Explore the full scope of the work
moy · oh
mOYO
Heart Inner Life Vital Centre

In several African languages, moyo refers to the heart and the inner life. The name reflects the centre of this work: a place where experience can be understood in context, and where the self has room to breathe again.

Finding your way back to yourself
If something here resonates — quietly, uncertainly, or without words yet — you are welcome to reach out.
Sessions are offered online wherever you are, or in person in North Vancouver. The first conversation is simply a place to begin.
find yourmOYO Meet Tracy

I am grateful to live and work on the unceded and ancestral territories of the Coast Salish Peoples, including the xʷməθkʷəy̓əm (Musqueam), Sḵwx̱wú7mesh (Squamish), and səl̓ilwətaʔɬ (Tsleil-Waututh) Nations. I recognize the ongoing impacts of colonization and am committed to reconciliation, learning, and right relationship.

trauma reorganizes a system around survival.  ·  therapy helps that system reorganize around life.

About
Tracy
Cairns
Certified Trauma Counsellor · Lifespan Integration Therapist
Tracy Cairns, mOYO Counselling
I work with adults and adolescents whose lives have been shaped by trauma. Sometimes it arrived suddenly. Sometimes it accumulated slowly, through years of relationships that could not hold what you needed them to hold.

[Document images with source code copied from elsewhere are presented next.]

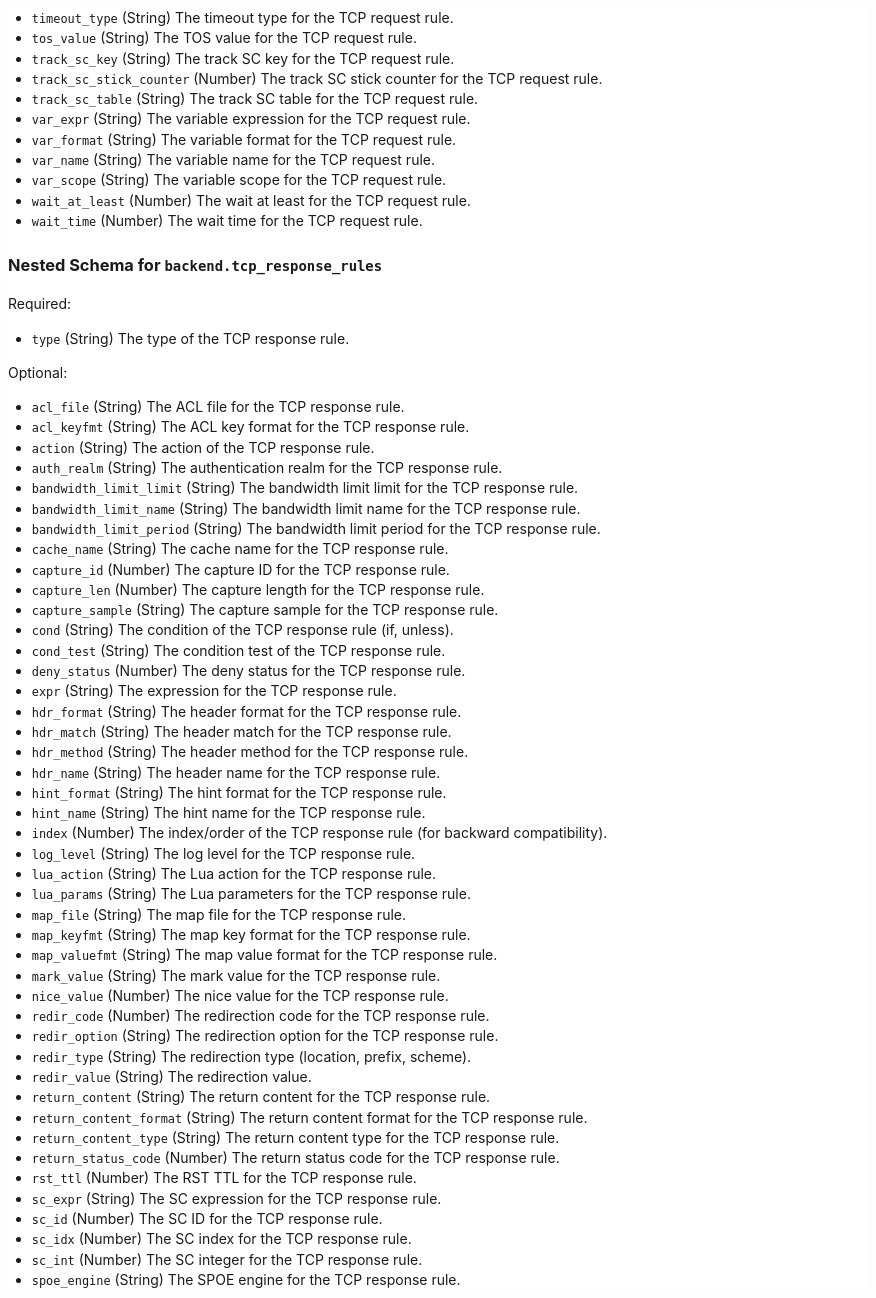 - `timeout_type` (String) The timeout type for the TCP request rule.
- `tos_value` (String) The TOS value for the TCP request rule.
- `track_sc_key` (String) The track SC key for the TCP request rule.
- `track_sc_stick_counter` (Number) The track SC stick counter for the TCP request rule.
- `track_sc_table` (String) The track SC table for the TCP request rule.
- `var_expr` (String) The variable expression for the TCP request rule.
- `var_format` (String) The variable format for the TCP request rule.
- `var_name` (String) The variable name for the TCP request rule.
- `var_scope` (String) The variable scope for the TCP request rule.
- `wait_at_least` (Number) The wait at least for the TCP request rule.
- `wait_time` (Number) The wait time for the TCP request rule.


<a id="nestedblock--backend--tcp_response_rules"></a>
### Nested Schema for `backend.tcp_response_rules`

Required:

- `type` (String) The type of the TCP response rule.

Optional:

- `acl_file` (String) The ACL file for the TCP response rule.
- `acl_keyfmt` (String) The ACL key format for the TCP response rule.
- `action` (String) The action of the TCP response rule.
- `auth_realm` (String) The authentication realm for the TCP response rule.
- `bandwidth_limit_limit` (String) The bandwidth limit limit for the TCP response rule.
- `bandwidth_limit_name` (String) The bandwidth limit name for the TCP response rule.
- `bandwidth_limit_period` (String) The bandwidth limit period for the TCP response rule.
- `cache_name` (String) The cache name for the TCP response rule.
- `capture_id` (Number) The capture ID for the TCP response rule.
- `capture_len` (Number) The capture length for the TCP response rule.
- `capture_sample` (String) The capture sample for the TCP response rule.
- `cond` (String) The condition of the TCP response rule (if, unless).
- `cond_test` (String) The condition test of the TCP response rule.
- `deny_status` (Number) The deny status for the TCP response rule.
- `expr` (String) The expression for the TCP response rule.
- `hdr_format` (String) The header format for the TCP response rule.
- `hdr_match` (String) The header match for the TCP response rule.
- `hdr_method` (String) The header method for the TCP response rule.
- `hdr_name` (String) The header name for the TCP response rule.
- `hint_format` (String) The hint format for the TCP response rule.
- `hint_name` (String) The hint name for the TCP response rule.
- `index` (Number) The index/order of the TCP response rule (for backward compatibility).
- `log_level` (String) The log level for the TCP response rule.
- `lua_action` (String) The Lua action for the TCP response rule.
- `lua_params` (String) The Lua parameters for the TCP response rule.
- `map_file` (String) The map file for the TCP response rule.
- `map_keyfmt` (String) The map key format for the TCP response rule.
- `map_valuefmt` (String) The map value format for the TCP response rule.
- `mark_value` (String) The mark value for the TCP response rule.
- `nice_value` (Number) The nice value for the TCP response rule.
- `redir_code` (Number) The redirection code for the TCP response rule.
- `redir_option` (String) The redirection option for the TCP response rule.
- `redir_type` (String) The redirection type (location, prefix, scheme).
- `redir_value` (String) The redirection value.
- `return_content` (String) The return content for the TCP response rule.
- `return_content_format` (String) The return content format for the TCP response rule.
- `return_content_type` (String) The return content type for the TCP response rule.
- `return_status_code` (Number) The return status code for the TCP response rule.
- `rst_ttl` (Number) The RST TTL for the TCP response rule.
- `sc_expr` (String) The SC expression for the TCP response rule.
- `sc_id` (Number) The SC ID for the TCP response rule.
- `sc_idx` (Number) The SC index for the TCP response rule.
- `sc_int` (Number) The SC integer for the TCP response rule.
- `spoe_engine` (String) The SPOE engine for the TCP response rule.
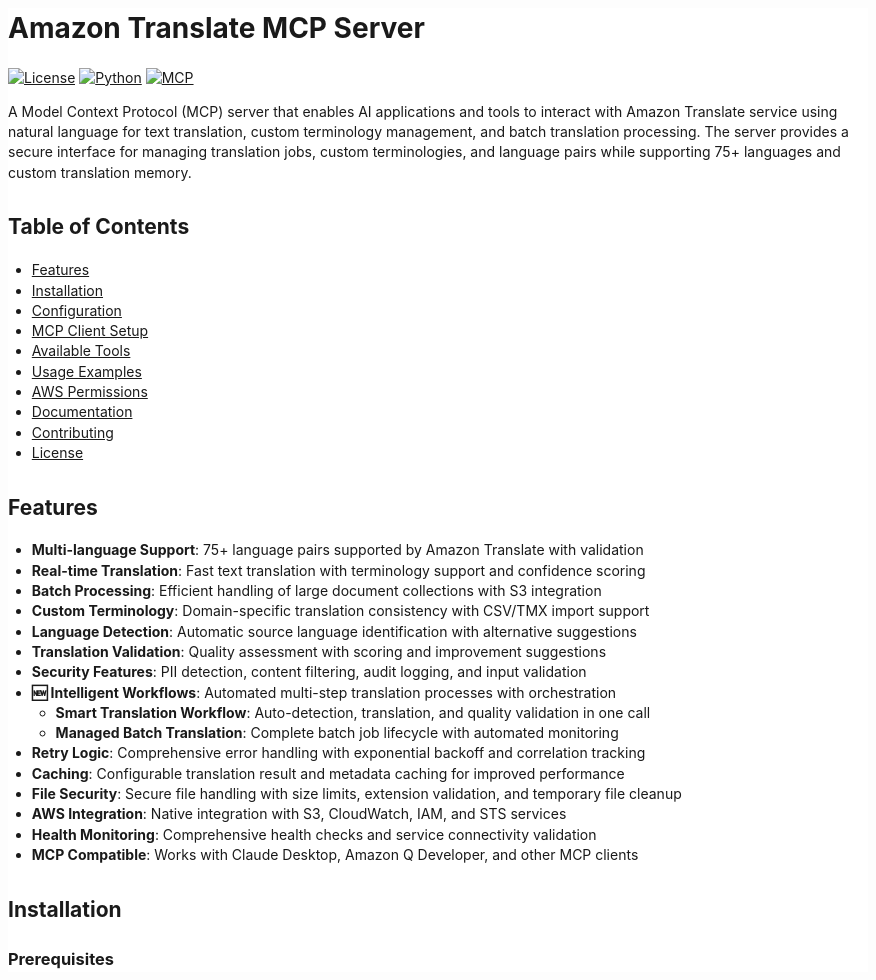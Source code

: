 # Amazon Translate MCP Server

[![License](https://img.shields.io/badge/License-Apache%202.0-blue.svg)](https://opensource.org/licenses/Apache-2.0)
[![Python](https://img.shields.io/badge/python-3.10+-blue.svg)](https://www.python.org/downloads/)
[![MCP](https://img.shields.io/badge/MCP-Compatible-green.svg)](https://modelcontextprotocol.io/)

A Model Context Protocol (MCP) server that enables AI applications and tools to interact with Amazon Translate service using natural language for text translation, custom terminology management, and batch translation processing. The server provides a secure interface for managing translation jobs, custom terminologies, and language pairs while supporting 75+ languages and custom translation memory.

## Table of Contents

- [Features](#features)
- [Installation](#installation)
- [Configuration](#configuration)
- [MCP Client Setup](#mcp-client-setup)
- [Available Tools](#available-tools)
- [Usage Examples](#usage-examples)
- [AWS Permissions](#aws-permissions)
- [Documentation](#documentation)
- [Contributing](#contributing)
- [License](#license)

## Features

- **Multi-language Support**: 75+ language pairs supported by Amazon Translate with validation
- **Real-time Translation**: Fast text translation with terminology support and confidence scoring
- **Batch Processing**: Efficient handling of large document collections with S3 integration
- **Custom Terminology**: Domain-specific translation consistency with CSV/TMX import support
- **Language Detection**: Automatic source language identification with alternative suggestions
- **Translation Validation**: Quality assessment with scoring and improvement suggestions
- **Security Features**: PII detection, content filtering, audit logging, and input validation
- **🆕 Intelligent Workflows**: Automated multi-step translation processes with orchestration
  - **Smart Translation Workflow**: Auto-detection, translation, and quality validation in one call
  - **Managed Batch Translation**: Complete batch job lifecycle with automated monitoring
- **Retry Logic**: Comprehensive error handling with exponential backoff and correlation tracking
- **Caching**: Configurable translation result and metadata caching for improved performance
- **File Security**: Secure file handling with size limits, extension validation, and temporary file cleanup
- **AWS Integration**: Native integration with S3, CloudWatch, IAM, and STS services
- **Health Monitoring**: Comprehensive health checks and service connectivity validation
- **MCP Compatible**: Works with Claude Desktop, Amazon Q Developer, and other MCP clients

## Installation

### Prerequisites
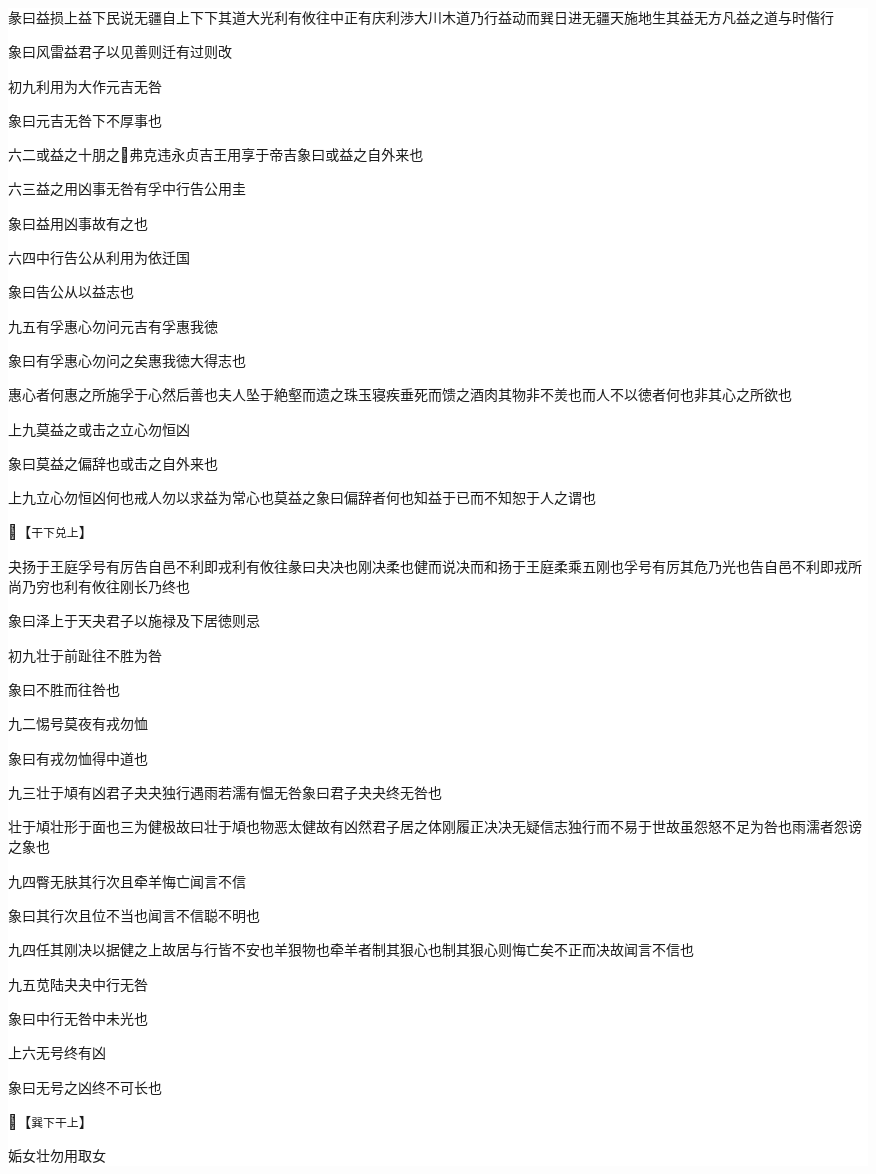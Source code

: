彖曰益损上益下民说无疆自上下下其道大光利有攸往中正有庆利渉大川木道乃行益动而巽日进无疆天施地生其益无方凡益之道与时偕行  

象曰风雷益君子以见善则迁有过则改  

初九利用为大作元吉无咎  

象曰元吉无咎下不厚事也  

六二或益之十朋之弗克违永贞吉王用享于帝吉象曰或益之自外来也  

六三益之用凶事无咎有孚中行告公用圭  

象曰益用凶事故有之也  

六四中行告公从利用为依迁国  

象曰告公从以益志也  

九五有孚惠心勿问元吉有孚惠我徳  

象曰有孚惠心勿问之矣惠我徳大得志也  

惠心者何惠之所施孚于心然后善也夫人坠于絶壑而遗之珠玉寝疾垂死而馈之酒肉其物非不羙也而人不以徳者何也非其心之所欲也  

上九莫益之或击之立心勿恒凶  

象曰莫益之偏辞也或击之自外来也  

上九立心勿恒凶何也戒人勿以求益为常心也莫益之象曰偏辞者何也知益于已而不知恕于人之谓也  

【`干下兑上`】  

夬扬于王庭孚号有厉告自邑不利即戎利有攸往彖曰夬决也刚决柔也健而说决而和扬于王庭柔乘五刚也孚号有厉其危乃光也告自邑不利即戎所尚乃穷也利有攸往刚长乃终也  

象曰泽上于天夬君子以施禄及下居徳则忌  

初九壮于前趾往不胜为咎  

象曰不胜而往咎也  

九二惕号莫夜有戎勿恤  

象曰有戎勿恤得中道也  

九三壮于頄有凶君子夬夬独行遇雨若濡有愠无咎象曰君子夬夬终无咎也  

壮于頄壮形于面也三为健极故曰壮于頄也物恶太健故有凶然君子居之体刚履正决决无疑信志独行而不易于世故虽怨怒不足为咎也雨濡者怨谤之象也  

九四臀无肤其行次且牵羊悔亡闻言不信  

象曰其行次且位不当也闻言不信聪不明也  

九四任其刚决以据健之上故居与行皆不安也羊狠物也牵羊者制其狠心也制其狠心则悔亡矣不正而决故闻言不信也  

九五苋陆夬夬中行无咎  

象曰中行无咎中未光也  

上六无号终有凶  

象曰无号之凶终不可长也  

【`巽下干上`】  

姤女壮勿用取女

Healing is not something the mind thinks its way toward. It lives deeper than that: in the body, in the nervous system, in the places where words have never fully reached. Real change happens from the bottom up. And it happens in relationship.
On This Work
This work is not unfamiliar to me.

I came to therapy first as someone who needed it, and then as someone who understood, with complete clarity, that this was the work I was meant to do.

There is often a quiet yearning beneath the surface: for connection, for steadiness, for something that finally feels whole. Many people carry experiences they never learned to name. They adapt. They cope. They function well. And still, something remains unsettled.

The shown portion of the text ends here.